__TASK GOAL__. Once the line containing "# Chain Mail *Item 0*" is located, give it again exactly, together with each line that follows it to the end of the entries, and add nothing else.

__TASK MATERIAL__.
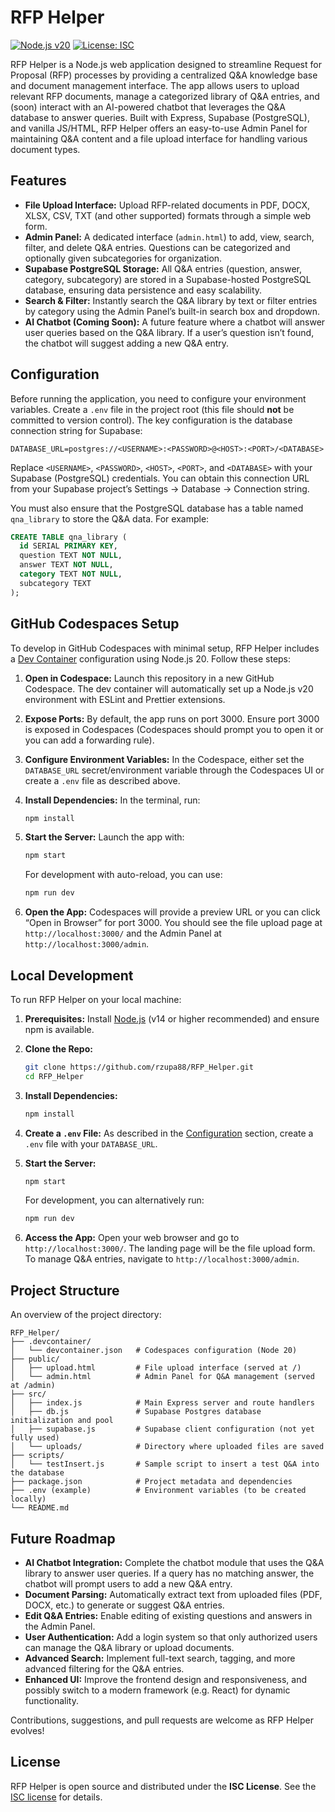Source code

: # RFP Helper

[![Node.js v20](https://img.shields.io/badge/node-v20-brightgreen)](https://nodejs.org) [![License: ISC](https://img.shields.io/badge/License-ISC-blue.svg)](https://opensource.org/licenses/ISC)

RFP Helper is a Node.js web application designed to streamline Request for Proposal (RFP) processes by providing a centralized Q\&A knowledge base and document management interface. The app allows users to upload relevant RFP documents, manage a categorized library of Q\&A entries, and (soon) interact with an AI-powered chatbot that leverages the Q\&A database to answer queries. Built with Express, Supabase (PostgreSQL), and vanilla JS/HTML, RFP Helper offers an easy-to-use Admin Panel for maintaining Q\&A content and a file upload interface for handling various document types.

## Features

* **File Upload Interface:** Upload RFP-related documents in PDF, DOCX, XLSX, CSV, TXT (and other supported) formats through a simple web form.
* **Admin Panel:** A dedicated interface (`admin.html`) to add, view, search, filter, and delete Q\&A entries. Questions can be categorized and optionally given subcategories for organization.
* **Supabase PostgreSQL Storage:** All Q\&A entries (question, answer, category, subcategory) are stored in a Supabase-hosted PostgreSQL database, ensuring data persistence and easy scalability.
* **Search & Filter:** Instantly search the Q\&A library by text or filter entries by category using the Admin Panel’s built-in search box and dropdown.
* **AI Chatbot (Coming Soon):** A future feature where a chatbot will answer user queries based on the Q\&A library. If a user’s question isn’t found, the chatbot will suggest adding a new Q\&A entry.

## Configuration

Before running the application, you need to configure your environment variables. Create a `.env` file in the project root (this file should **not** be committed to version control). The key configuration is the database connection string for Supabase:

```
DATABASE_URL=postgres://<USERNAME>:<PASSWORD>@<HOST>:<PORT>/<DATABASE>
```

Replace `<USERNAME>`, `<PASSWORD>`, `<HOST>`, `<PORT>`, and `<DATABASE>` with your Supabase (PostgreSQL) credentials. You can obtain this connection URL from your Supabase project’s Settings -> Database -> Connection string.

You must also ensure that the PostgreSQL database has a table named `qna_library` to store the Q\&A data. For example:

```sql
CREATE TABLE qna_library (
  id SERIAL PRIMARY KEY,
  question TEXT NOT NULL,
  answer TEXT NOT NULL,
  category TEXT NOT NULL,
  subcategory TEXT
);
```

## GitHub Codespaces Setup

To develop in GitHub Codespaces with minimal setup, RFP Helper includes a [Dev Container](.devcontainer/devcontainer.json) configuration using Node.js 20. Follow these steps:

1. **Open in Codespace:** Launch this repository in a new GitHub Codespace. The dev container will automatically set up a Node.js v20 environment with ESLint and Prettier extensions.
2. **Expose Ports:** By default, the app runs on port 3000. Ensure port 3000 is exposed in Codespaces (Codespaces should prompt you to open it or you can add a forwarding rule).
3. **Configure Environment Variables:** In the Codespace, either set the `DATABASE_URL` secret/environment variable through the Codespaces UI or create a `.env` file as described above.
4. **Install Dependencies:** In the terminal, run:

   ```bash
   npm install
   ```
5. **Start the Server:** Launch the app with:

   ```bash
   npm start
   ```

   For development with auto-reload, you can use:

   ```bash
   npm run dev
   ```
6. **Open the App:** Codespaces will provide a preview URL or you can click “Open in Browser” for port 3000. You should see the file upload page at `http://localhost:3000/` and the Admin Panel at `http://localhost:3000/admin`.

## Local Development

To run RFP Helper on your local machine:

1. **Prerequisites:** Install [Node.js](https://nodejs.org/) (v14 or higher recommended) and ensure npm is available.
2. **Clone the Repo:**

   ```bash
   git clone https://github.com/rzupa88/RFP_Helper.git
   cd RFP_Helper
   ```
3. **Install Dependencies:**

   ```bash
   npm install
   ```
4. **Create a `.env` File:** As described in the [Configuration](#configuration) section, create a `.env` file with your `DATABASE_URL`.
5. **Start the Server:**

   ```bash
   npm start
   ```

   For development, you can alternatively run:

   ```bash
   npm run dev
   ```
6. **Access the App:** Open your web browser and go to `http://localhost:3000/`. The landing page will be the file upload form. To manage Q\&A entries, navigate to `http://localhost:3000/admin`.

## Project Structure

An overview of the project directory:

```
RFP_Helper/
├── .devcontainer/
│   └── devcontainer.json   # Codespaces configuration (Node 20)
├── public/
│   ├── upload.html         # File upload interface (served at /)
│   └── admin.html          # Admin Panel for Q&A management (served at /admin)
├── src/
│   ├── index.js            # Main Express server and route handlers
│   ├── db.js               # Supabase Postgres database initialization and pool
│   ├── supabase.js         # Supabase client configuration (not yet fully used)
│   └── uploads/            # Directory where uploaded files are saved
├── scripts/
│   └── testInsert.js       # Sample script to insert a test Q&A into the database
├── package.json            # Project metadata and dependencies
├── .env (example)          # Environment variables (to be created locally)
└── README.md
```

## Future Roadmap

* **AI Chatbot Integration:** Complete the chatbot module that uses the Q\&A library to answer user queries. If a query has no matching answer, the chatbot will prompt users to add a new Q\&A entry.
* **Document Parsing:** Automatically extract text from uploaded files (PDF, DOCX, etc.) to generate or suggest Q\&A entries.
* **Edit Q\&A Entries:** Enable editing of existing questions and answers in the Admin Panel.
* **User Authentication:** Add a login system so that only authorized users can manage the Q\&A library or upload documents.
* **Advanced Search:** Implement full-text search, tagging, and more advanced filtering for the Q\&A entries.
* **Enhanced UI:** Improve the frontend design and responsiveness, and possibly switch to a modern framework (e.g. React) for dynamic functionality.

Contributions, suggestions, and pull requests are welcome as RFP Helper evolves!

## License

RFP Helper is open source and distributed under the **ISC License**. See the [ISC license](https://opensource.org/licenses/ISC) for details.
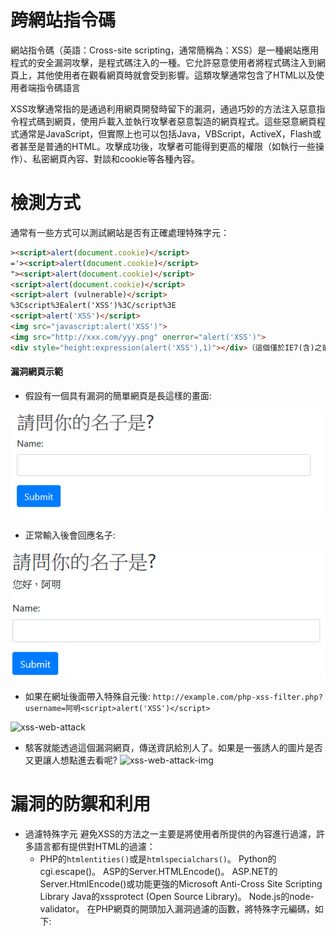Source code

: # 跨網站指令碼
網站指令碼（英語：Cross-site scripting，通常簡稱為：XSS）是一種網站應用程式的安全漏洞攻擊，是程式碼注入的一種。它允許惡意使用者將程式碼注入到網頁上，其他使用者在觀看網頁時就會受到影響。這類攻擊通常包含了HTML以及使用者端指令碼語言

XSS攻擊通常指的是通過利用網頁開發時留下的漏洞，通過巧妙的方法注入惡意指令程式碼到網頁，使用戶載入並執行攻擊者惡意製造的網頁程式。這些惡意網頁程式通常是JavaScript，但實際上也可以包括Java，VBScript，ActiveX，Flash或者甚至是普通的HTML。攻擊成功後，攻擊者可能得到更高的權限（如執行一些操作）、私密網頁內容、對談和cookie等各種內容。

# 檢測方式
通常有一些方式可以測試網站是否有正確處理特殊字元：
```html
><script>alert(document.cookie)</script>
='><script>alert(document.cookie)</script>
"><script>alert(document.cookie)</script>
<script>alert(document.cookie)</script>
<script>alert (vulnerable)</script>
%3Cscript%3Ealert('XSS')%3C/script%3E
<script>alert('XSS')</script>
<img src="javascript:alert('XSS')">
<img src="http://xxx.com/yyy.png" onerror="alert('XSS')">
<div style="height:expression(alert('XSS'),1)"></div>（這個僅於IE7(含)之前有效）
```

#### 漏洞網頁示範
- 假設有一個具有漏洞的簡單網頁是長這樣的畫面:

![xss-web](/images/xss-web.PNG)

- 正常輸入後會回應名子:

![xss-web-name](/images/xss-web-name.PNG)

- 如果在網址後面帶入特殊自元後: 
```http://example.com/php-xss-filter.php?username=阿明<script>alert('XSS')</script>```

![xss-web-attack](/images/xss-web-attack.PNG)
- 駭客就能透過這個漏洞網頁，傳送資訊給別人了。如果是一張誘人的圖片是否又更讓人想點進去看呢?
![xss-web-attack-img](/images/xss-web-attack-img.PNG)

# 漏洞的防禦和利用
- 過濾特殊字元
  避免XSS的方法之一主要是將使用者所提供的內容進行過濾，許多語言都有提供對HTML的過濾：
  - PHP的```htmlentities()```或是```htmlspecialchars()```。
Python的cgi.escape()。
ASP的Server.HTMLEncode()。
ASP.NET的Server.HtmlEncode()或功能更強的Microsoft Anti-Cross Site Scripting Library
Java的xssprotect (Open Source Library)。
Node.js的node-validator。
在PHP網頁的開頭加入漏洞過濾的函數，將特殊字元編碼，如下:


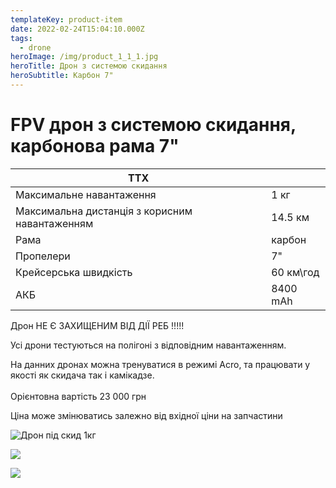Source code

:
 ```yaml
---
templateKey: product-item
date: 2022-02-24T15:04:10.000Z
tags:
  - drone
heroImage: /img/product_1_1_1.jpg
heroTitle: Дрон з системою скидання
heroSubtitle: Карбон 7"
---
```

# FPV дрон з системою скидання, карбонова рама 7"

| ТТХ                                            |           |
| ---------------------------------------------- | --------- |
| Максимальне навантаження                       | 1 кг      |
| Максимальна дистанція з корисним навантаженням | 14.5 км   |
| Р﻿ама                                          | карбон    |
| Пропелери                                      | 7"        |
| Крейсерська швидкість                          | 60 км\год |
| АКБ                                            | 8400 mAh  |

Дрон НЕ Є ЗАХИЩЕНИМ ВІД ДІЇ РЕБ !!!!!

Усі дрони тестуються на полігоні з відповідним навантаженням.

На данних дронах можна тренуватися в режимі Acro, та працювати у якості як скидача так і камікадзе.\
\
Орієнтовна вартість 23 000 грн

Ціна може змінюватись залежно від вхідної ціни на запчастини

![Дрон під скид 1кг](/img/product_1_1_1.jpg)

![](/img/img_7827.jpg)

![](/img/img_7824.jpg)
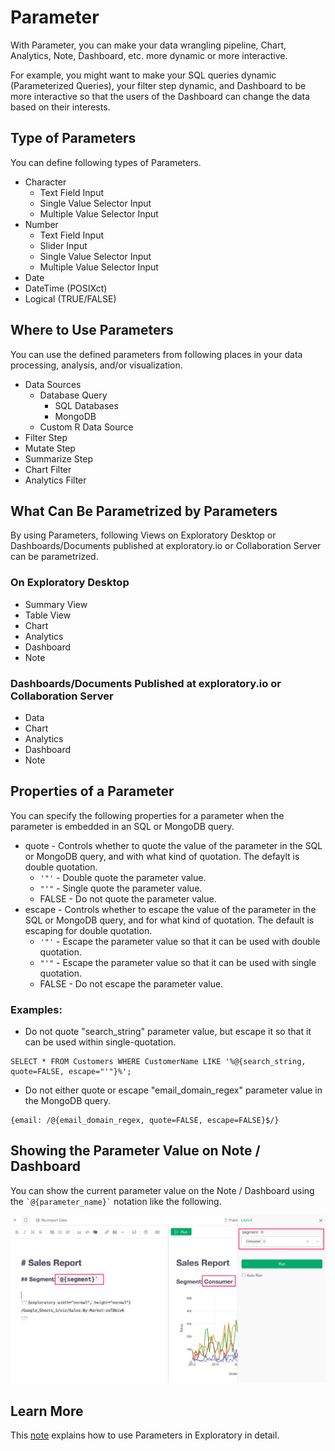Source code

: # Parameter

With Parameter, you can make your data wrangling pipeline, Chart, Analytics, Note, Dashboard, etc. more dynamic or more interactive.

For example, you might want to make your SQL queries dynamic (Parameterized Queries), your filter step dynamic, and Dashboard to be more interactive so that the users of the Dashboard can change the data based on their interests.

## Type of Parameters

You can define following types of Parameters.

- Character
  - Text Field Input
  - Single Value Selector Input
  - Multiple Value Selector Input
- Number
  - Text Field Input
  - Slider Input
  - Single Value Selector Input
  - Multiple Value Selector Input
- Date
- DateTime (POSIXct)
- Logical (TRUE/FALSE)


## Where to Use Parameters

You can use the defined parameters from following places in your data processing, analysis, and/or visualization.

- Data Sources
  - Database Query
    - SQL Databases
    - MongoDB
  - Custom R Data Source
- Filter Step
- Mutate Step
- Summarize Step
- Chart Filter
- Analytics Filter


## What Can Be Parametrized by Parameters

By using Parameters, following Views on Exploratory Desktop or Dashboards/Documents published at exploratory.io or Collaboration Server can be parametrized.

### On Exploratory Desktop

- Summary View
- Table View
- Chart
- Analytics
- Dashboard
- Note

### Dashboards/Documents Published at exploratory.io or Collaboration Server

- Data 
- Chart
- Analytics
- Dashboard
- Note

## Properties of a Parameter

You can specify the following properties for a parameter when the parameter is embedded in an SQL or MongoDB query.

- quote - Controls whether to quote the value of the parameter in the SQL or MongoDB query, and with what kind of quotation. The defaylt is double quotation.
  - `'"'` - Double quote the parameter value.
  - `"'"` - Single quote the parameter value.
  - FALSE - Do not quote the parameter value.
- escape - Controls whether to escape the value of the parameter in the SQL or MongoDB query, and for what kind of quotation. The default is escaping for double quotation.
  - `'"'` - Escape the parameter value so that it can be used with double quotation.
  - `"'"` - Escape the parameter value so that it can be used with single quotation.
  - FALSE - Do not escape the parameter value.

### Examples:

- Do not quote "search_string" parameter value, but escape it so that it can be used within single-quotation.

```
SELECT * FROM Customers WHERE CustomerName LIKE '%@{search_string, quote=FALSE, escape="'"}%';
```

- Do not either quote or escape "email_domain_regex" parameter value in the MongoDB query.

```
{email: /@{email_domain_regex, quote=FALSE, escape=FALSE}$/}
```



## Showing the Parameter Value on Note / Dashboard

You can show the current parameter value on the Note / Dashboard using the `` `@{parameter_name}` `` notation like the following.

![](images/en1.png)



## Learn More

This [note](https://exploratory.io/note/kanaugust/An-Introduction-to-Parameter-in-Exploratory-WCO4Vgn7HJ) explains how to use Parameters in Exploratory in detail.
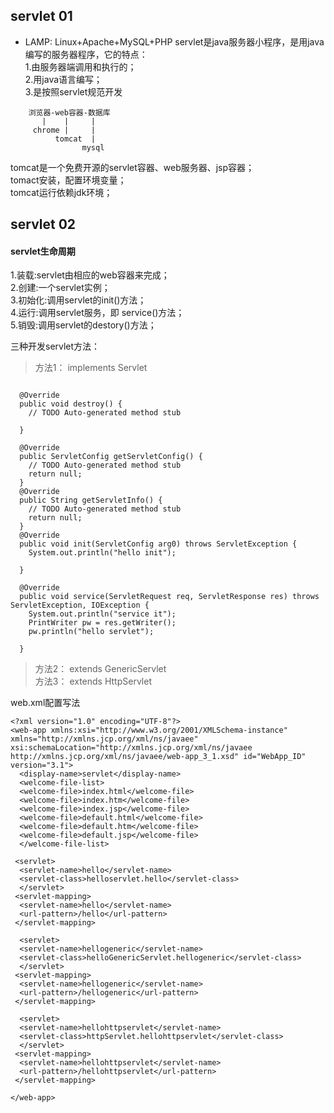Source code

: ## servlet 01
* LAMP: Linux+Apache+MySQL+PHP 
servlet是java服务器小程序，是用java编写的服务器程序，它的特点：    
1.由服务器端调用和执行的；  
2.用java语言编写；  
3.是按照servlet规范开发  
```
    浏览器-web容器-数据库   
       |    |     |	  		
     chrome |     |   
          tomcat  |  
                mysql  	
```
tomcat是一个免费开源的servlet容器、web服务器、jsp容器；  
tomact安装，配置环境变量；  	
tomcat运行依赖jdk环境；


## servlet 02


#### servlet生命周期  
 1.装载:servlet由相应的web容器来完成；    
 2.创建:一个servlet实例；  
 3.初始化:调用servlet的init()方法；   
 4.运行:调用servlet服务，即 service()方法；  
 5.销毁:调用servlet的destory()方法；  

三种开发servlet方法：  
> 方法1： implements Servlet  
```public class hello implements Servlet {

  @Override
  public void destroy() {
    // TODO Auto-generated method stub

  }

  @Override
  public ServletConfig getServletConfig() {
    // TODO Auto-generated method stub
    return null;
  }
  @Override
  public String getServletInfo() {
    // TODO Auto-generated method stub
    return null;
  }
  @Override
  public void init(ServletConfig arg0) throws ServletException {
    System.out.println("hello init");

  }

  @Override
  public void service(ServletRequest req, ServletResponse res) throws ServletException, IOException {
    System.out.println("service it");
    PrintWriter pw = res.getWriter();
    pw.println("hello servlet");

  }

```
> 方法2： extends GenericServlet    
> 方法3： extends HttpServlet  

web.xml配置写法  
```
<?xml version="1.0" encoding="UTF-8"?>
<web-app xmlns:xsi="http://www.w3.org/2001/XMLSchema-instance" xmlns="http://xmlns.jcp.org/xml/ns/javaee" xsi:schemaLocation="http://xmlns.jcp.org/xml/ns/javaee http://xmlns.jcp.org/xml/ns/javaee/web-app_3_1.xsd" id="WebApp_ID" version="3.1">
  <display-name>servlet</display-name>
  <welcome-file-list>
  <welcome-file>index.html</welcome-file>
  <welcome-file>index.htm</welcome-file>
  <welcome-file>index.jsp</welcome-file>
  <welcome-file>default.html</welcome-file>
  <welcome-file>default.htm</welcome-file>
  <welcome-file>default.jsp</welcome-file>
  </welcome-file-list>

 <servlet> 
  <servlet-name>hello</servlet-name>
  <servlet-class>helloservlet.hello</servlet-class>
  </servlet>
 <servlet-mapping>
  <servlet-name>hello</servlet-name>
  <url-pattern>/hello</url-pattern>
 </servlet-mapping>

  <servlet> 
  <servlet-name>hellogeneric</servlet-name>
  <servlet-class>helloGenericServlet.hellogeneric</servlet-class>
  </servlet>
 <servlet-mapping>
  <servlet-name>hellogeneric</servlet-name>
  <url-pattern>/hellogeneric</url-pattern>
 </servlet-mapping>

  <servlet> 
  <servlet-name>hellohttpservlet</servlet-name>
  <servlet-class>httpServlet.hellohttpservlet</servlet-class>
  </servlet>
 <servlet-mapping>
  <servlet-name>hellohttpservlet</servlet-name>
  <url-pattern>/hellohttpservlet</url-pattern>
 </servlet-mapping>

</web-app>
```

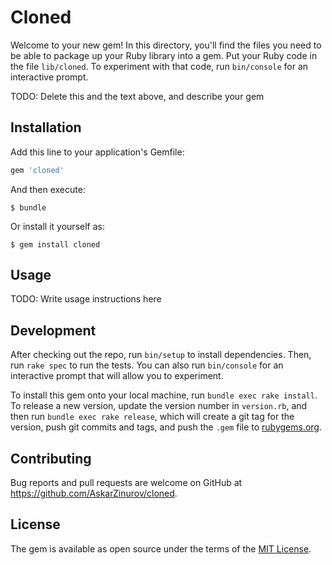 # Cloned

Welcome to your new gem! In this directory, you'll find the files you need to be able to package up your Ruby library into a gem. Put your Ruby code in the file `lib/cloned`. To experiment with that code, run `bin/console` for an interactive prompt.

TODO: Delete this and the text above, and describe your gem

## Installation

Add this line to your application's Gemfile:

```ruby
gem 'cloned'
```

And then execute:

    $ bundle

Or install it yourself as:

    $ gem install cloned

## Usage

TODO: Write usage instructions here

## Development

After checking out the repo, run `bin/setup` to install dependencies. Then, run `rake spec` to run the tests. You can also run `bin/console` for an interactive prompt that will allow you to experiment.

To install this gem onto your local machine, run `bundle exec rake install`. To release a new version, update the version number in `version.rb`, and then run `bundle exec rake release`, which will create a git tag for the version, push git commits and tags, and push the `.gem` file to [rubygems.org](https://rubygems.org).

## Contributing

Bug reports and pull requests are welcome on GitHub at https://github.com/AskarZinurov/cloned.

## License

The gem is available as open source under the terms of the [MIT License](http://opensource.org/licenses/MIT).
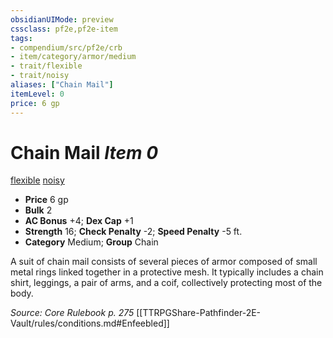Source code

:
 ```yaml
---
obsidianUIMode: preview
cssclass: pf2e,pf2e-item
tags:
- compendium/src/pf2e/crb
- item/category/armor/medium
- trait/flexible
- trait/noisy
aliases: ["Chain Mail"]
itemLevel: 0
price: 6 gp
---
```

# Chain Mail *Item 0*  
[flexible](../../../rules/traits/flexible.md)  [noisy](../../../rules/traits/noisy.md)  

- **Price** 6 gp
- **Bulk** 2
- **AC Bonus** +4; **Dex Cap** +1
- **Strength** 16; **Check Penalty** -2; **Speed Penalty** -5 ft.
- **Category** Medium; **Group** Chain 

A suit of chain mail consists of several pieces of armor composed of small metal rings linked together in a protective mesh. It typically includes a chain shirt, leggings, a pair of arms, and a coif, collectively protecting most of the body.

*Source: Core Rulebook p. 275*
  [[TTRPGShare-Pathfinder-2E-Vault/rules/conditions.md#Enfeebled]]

__TASK RESPONSE__.
# Chain Mail *Item 0*  
[flexible](../../../rules/traits/flexible.md)  [noisy](../../../rules/traits/noisy.md)  

- **Price** 6 gp
- **Bulk** 2
- **AC Bonus** +4; **Dex Cap** +1
- **Strength** 16; **Check Penalty** -2; **Speed Penalty** -5 ft.
- **Category** Medium; **Group** Chain 

A suit of chain mail consists of several pieces of armor composed of small metal rings linked together in a protective mesh. It typically includes a chain shirt, leggings, a pair of arms, and a coif, collectively protecting most of the body.

*Source: Core Rulebook p. 275*
  [[TTRPGShare-Pathfinder-2E-Vault/rules/conditions.md#Enfeebled]]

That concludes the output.